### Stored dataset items
_ _ _ _ _

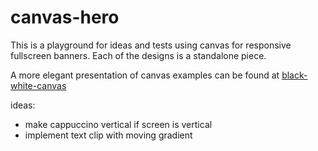 # canvas-hero

This is a playground for ideas and tests using canvas for responsive fullscreen banners.
Each of the designs is a standalone piece.

A more elegant presentation of canvas examples can be found at [black-white-canvas](https://github.com/p-vale/black-white-canvas)

ideas:
- make cappuccino vertical if screen is vertical
- implement text clip with moving gradient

_ _ _ _ _

### Assigned task
Once the pictures are removed, set down what remains of the entries above exactly.

### Response to this exercise
 # canvas-hero

This is a playground for ideas and tests using canvas for responsive fullscreen banners.
Each of the designs is a standalone piece.

A more elegant presentation of canvas examples can be found at [black-white-canvas](https://github.com/p-vale/black-white-canvas)

ideas:
- make cappuccino vertical if screen is vertical
- implement text clip with moving gradient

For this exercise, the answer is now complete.